--- Data supplied ---

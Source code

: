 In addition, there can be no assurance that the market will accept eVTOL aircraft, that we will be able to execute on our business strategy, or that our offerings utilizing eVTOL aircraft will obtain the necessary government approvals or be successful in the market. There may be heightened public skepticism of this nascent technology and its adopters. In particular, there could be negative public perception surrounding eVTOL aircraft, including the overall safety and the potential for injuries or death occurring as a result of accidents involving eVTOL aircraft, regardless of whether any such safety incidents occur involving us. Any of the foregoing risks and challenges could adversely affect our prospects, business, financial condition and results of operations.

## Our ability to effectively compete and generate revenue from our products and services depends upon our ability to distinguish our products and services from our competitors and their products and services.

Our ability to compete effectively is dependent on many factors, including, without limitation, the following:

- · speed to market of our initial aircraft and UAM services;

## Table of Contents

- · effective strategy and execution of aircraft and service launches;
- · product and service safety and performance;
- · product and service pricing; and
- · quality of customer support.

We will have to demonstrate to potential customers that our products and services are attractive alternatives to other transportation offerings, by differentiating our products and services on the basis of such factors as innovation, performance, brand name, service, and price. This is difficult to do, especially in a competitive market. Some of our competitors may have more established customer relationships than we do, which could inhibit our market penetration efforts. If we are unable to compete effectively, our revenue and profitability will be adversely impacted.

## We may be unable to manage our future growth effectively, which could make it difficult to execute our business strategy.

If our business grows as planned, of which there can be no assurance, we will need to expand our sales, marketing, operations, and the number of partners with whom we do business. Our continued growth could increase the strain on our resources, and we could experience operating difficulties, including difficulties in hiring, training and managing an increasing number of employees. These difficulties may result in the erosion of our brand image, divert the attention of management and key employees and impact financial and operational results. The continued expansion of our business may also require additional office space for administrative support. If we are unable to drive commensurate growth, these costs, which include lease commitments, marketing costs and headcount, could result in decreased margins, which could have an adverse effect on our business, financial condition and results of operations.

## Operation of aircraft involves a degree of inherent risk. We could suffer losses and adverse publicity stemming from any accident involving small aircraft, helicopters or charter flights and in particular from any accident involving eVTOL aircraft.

---

*What the task asks:* Give back exactly the lines from the line containing "If our business" to the end of the entries, and no other lines.

*Problem solution:*
If our business grows as planned, of which there can be no assurance, we will need to expand our sales, marketing, operations, and the number of partners with whom we do business. Our continued growth could increase the strain on our resources, and we could experience operating difficulties, including difficulties in hiring, training and managing an increasing number of employees. These difficulties may result in the erosion of our brand image, divert the attention of management and key employees and impact financial and operational results. The continued expansion of our business may also require additional office space for administrative support. If we are unable to drive commensurate growth, these costs, which include lease commitments, marketing costs and headcount, could result in decreased margins, which could have an adverse effect on our business, financial condition and results of operations.

## Operation of aircraft involves a degree of inherent risk. We could suffer losses and adverse publicity stemming from any accident involving small aircraft, helicopters or charter flights and in particular from any accident involving eVTOL aircraft.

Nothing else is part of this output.